[Stored data]
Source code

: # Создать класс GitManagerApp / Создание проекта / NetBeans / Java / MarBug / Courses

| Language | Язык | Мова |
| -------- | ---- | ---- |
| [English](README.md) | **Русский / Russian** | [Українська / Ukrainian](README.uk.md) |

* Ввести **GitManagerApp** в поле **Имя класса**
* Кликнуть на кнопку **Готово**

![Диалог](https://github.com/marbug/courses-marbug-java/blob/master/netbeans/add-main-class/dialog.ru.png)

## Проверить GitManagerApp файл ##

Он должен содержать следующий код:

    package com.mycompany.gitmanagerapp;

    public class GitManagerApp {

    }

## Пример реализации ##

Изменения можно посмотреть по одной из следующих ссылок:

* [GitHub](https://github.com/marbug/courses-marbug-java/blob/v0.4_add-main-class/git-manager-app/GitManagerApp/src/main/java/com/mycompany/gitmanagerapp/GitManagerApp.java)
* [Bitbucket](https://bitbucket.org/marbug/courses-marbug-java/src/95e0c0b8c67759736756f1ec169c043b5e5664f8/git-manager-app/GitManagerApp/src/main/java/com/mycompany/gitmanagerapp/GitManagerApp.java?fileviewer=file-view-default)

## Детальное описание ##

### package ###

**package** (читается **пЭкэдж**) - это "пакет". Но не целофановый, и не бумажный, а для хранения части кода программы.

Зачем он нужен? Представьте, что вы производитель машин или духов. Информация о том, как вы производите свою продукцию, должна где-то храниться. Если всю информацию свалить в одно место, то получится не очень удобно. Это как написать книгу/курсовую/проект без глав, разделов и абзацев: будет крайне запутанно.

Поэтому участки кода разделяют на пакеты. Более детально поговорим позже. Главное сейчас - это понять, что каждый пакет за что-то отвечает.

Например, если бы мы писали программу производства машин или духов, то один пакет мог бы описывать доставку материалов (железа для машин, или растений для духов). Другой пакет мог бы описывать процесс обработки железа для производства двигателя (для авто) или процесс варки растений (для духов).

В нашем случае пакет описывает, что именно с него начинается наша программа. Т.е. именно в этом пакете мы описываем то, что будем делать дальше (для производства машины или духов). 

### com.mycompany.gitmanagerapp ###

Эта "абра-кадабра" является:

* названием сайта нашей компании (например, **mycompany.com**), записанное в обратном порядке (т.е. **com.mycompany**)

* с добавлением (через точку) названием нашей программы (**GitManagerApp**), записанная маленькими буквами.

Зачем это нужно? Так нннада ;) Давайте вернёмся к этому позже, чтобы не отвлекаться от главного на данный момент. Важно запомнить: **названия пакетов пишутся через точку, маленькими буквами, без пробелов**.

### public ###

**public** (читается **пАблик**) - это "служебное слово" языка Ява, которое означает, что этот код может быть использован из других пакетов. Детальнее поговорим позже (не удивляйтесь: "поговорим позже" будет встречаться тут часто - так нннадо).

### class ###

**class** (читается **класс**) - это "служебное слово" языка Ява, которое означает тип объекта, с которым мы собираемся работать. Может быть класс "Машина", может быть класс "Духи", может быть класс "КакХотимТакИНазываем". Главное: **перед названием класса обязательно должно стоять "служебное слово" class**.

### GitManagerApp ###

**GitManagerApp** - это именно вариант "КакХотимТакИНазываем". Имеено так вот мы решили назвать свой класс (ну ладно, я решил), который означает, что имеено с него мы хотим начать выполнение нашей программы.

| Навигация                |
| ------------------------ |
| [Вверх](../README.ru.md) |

Exercise
Down to the last line, give the records again exactly.

Response area
Source code

: # Создать класс GitManagerApp / Создание проекта / NetBeans / Java / MarBug / Courses

| Language | Язык | Мова |
| -------- | ---- | ---- |
| [English](README.md) | **Русский / Russian** | [Українська / Ukrainian](README.uk.md) |

* Ввести **GitManagerApp** в поле **Имя класса**
* Кликнуть на кнопку **Готово**

![Диалог](https://github.com/marbug/courses-marbug-java/blob/master/netbeans/add-main-class/dialog.ru.png)

## Проверить GitManagerApp файл ##

Он должен содержать следующий код:

    package com.mycompany.gitmanagerapp;

    public class GitManagerApp {

    }

## Пример реализации ##

Изменения можно посмотреть по одной из следующих ссылок:

* [GitHub](https://github.com/marbug/courses-marbug-java/blob/v0.4_add-main-class/git-manager-app/GitManagerApp/src/main/java/com/mycompany/gitmanagerapp/GitManagerApp.java)
* [Bitbucket](https://bitbucket.org/marbug/courses-marbug-java/src/95e0c0b8c67759736756f1ec169c043b5e5664f8/git-manager-app/GitManagerApp/src/main/java/com/mycompany/gitmanagerapp/GitManagerApp.java?fileviewer=file-view-default)

## Детальное описание ##

### package ###

**package** (читается **пЭкэдж**) - это "пакет". Но не целофановый, и не бумажный, а для хранения части кода программы.

Зачем он нужен? Представьте, что вы производитель машин или духов. Информация о том, как вы производите свою продукцию, должна где-то храниться. Если всю информацию свалить в одно место, то получится не очень удобно. Это как написать книгу/курсовую/проект без глав, разделов и абзацев: будет крайне запутанно.

Поэтому участки кода разделяют на пакеты. Более детально поговорим позже. Главное сейчас - это понять, что каждый пакет за что-то отвечает.

Например, если бы мы писали программу производства машин или духов, то один пакет мог бы описывать доставку материалов (железа для машин, или растений для духов). Другой пакет мог бы описывать процесс обработки железа для производства двигателя (для авто) или процесс варки растений (для духов).

В нашем случае пакет описывает, что именно с него начинается наша программа. Т.е. именно в этом пакете мы описываем то, что будем делать дальше (для производства машины или духов). 

### com.mycompany.gitmanagerapp ###

Эта "абра-кадабра" является:

* названием сайта нашей компании (например, **mycompany.com**), записанное в обратном порядке (т.е. **com.mycompany**)

* с добавлением (через точку) названием нашей программы (**GitManagerApp**), записанная маленькими буквами.

Зачем это нужно? Так нннада ;) Давайте вернёмся к этому позже, чтобы не отвлекаться от главного на данный момент. Важно запомнить: **названия пакетов пишутся через точку, маленькими буквами, без пробелов**.

### public ###

**public** (читается **пАблик**) - это "служебное слово" языка Ява, которое означает, что этот код может быть использован из других пакетов. Детальнее поговорим позже (не удивляйтесь: "поговорим позже" будет встречаться тут часто - так нннадо).

### class ###

**class** (читается **класс**) - это "служебное слово" языка Ява, которое означает тип объекта, с которым мы собираемся работать. Может быть класс "Машина", может быть класс "Духи", может быть класс "КакХотимТакИНазываем". Главное: **перед названием класса обязательно должно стоять "служебное слово" class**.

### GitManagerApp ###

**GitManagerApp** - это именно вариант "КакХотимТакИНазываем". Имеено так вот мы решили назвать свой класс (ну ладно, я решил), который означает, что имеено с него мы хотим начать выполнение нашей программы.

| Навигация                |
| ------------------------ |
| [Вверх](../README.ru.md) |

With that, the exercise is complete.